JC: What are some of the best books of the last five years that we haven’t heard of? What makes them so good?

JO’B: This is really difficult to answer because there are so many. ‘Vain Art of the Fugue’ by the Romanian writer Dumutru Tsepeneag is a masterpiece: comic, sad, inventive, all working out of a simple structural principle of a man catching a tram and trying to get to a train station to meet a woman; this scenario is repeated in a variety of ways (thus the title). One reads this and thinks, ‘How simple an idea! Why didn’t anyone do this before, or do it in this way?’ And yet it is not the ‘idea’ of the form but its execution that makes this work so compelling.

Another is Micheline Marcom’s ‘Mirror in the Well,’ an obsessive novel about a woman, apparently happily married, who has the time and opportunity to try to ‘find herself.’ She proceeds to have destructive sexual affairs that cheapen and degrade her. Marcom is working in a very risky area here, writing about the truly liberated woman who has to come to terms with her freedom to do as she wants, and this freedom destroys her. No other woman writer I know has looked at this subject, or at least not the way that Marcom does.

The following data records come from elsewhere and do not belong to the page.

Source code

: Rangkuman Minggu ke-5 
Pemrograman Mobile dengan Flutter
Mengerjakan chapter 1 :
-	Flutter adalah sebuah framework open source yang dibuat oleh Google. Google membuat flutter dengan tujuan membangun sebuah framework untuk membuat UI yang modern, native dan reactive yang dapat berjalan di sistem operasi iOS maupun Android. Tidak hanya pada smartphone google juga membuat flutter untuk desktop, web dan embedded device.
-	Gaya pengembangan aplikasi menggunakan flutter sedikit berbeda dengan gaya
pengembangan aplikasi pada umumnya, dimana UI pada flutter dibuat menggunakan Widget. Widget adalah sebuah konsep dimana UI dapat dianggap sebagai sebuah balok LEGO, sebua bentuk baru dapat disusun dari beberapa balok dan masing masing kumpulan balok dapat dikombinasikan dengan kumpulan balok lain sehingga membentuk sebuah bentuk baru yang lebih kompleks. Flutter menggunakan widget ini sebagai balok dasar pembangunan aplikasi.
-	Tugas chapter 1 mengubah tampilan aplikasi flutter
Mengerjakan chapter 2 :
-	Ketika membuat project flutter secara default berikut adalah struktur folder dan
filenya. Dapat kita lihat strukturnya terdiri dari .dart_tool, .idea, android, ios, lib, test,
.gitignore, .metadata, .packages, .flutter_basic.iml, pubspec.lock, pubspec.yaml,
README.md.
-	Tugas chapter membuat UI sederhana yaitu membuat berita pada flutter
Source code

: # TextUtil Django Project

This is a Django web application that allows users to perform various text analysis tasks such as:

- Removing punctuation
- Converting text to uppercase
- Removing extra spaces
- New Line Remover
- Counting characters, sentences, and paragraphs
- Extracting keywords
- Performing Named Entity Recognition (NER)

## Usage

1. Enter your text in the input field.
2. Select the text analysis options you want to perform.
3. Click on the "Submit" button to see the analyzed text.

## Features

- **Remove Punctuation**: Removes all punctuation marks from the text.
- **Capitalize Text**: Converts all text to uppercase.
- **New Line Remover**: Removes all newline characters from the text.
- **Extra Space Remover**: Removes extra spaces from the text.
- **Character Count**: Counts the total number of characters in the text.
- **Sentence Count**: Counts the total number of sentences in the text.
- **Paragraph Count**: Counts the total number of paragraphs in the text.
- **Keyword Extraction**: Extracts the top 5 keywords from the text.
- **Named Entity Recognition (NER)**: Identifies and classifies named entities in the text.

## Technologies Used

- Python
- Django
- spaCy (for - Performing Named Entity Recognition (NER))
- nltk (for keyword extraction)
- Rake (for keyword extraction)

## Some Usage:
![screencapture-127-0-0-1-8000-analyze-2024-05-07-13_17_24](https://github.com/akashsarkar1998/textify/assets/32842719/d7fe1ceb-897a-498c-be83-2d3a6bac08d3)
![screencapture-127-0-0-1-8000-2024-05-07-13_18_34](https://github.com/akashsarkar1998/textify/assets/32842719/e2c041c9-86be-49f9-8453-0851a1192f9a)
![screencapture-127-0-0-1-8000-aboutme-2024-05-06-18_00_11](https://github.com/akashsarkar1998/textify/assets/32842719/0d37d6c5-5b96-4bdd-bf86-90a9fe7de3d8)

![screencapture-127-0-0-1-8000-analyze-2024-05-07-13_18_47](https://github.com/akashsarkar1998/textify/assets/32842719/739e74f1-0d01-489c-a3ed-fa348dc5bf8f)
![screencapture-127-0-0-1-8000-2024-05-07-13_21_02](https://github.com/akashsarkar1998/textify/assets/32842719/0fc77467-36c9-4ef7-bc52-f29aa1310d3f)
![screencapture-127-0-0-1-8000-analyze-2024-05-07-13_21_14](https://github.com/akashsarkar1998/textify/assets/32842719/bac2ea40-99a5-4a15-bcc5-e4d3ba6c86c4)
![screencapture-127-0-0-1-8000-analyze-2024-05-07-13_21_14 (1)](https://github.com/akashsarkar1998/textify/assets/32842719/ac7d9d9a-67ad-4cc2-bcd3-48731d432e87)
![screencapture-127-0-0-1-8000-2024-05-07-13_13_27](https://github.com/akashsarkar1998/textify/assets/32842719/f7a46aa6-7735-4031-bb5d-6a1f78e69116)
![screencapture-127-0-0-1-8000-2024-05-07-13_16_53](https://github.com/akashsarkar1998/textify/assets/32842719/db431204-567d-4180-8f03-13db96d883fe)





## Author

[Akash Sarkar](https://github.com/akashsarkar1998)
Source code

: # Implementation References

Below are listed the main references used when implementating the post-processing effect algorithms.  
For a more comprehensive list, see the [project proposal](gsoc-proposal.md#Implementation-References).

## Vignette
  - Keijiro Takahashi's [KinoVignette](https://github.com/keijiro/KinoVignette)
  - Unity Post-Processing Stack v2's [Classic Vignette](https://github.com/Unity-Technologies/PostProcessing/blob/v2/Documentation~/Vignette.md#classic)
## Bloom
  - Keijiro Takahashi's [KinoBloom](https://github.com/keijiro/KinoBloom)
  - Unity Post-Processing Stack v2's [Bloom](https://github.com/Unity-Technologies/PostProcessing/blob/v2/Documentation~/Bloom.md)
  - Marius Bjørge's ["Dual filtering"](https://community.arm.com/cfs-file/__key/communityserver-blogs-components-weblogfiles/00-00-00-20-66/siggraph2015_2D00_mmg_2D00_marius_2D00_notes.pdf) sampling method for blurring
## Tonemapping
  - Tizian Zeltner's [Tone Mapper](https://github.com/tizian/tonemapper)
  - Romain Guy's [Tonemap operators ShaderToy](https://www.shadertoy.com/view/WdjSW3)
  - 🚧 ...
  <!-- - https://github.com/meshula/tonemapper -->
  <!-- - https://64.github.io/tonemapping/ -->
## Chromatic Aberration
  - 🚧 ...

A third one is non-fiction, Viktor Shklovsky’s ‘Energy of Delusion,’ whose overt purpose is to figure out how Tolstoy wrote ‘Anna Karenina.’ As Shklovsky did for a lifetime, though not a single work of his criticism was translated from Russian until Dalkey published his ‘Theory of Prose’ almost 20 years ago, he uses Tolstoy as a way of exploring how writers write, how they select one method rather than another, how else could they have done something. Shklovsky is one of a kind, and it’s terribly unfortunate that he wasn’t translated into English many, many years before because I think his work would have changed how we think about and approach literature. Brilliant as he is, Shklovsky always approaches a book or writer with utter humility, asking the simplest of questions and then speculating on possible answers. In the process, he opens up the world of fiction in all of its glory and complexity.